### Work order:
Beginning with the line that contains "the request must" in the material below, print each line exactly until the line that contains "The server gave" has been printed, then stop.

### Records for the task:
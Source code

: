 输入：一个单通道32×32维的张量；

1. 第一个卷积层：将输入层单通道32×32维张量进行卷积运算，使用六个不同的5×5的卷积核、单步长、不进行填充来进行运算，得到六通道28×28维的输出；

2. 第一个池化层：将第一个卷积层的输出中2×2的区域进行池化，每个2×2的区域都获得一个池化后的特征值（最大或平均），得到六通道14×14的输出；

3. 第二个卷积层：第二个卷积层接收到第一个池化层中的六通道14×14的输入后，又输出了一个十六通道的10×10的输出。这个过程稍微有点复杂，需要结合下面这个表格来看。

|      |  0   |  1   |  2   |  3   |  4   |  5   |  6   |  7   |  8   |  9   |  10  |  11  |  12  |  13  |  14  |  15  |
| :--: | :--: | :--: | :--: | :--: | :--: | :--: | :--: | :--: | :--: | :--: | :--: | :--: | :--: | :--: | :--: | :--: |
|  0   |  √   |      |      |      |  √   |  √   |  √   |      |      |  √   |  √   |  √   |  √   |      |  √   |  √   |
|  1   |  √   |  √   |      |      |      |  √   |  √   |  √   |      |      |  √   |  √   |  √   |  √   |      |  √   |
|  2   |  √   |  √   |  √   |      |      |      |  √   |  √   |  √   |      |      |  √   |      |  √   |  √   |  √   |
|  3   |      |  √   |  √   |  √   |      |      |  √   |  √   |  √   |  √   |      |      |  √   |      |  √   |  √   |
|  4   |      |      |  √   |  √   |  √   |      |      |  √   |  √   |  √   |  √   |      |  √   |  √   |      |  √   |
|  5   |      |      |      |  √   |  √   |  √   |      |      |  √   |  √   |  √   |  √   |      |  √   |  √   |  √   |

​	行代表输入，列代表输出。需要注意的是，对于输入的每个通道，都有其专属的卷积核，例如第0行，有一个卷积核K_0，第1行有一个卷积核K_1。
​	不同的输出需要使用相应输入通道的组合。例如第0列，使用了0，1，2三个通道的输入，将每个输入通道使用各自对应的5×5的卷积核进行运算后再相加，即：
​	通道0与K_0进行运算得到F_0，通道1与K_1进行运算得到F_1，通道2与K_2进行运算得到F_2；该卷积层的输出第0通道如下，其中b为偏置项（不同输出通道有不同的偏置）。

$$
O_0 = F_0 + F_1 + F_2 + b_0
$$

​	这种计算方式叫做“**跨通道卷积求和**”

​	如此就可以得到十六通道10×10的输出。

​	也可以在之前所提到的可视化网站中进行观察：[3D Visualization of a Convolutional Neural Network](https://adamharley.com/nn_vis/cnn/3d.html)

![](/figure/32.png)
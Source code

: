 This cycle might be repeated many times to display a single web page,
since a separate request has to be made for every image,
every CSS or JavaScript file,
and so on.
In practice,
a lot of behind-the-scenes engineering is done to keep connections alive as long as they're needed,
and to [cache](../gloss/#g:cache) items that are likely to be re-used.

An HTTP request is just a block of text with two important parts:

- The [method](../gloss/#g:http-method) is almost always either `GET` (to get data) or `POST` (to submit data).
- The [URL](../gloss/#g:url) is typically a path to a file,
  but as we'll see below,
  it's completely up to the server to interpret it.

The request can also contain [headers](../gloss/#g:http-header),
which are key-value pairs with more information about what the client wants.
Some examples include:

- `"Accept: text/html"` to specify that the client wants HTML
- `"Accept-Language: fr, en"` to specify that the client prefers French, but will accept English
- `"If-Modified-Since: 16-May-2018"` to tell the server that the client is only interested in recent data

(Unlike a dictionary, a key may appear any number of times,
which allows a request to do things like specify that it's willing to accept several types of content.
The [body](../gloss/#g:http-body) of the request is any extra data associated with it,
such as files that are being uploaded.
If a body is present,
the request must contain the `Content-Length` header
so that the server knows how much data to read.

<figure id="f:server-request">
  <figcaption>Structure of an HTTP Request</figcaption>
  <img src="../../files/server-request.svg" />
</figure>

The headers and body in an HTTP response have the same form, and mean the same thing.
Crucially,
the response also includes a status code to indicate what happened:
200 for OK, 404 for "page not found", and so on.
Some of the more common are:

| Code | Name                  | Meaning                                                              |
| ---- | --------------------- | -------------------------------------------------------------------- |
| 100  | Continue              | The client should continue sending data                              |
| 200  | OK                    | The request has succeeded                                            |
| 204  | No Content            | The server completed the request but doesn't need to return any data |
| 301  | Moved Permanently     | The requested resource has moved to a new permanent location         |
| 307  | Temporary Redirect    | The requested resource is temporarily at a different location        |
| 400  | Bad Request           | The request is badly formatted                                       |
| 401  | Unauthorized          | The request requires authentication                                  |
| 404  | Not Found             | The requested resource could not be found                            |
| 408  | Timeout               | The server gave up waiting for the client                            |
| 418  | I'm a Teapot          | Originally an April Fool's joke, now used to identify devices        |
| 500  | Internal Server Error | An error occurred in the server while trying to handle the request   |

### Response box:
the request must contain the `Content-Length` header
so that the server knows how much data to read.

<figure id="f:server-request">
  <figcaption>Structure of an HTTP Request</figcaption>
  <img src="../../files/server-request.svg" />
</figure>

The headers and body in an HTTP response have the same form, and mean the same thing.
Crucially,
the response also includes a status code to indicate what happened:
200 for OK, 404 for "page not found", and so on.
Some of the more common are:

| Code | Name                  | Meaning                                                              |
| ---- | --------------------- | -------------------------------------------------------------------- |
| 100  | Continue              | The client should continue sending data                              |
| 200  | OK                    | The request has succeeded                                            |
| 204  | No Content            | The server completed the request but doesn't need to return any data |
| 301  | Moved Permanently     | The requested resource has moved to a new permanent location         |
| 307  | Temporary Redirect    | The requested resource is temporarily at a different location        |
| 400  | Bad Request           | The request is badly formatted                                       |
| 401  | Unauthorized          | The request requires authentication                                  |
| 404  | Not Found             | The requested resource could not be found                            |
| 408  | Timeout               | The server gave up waiting for the client                            |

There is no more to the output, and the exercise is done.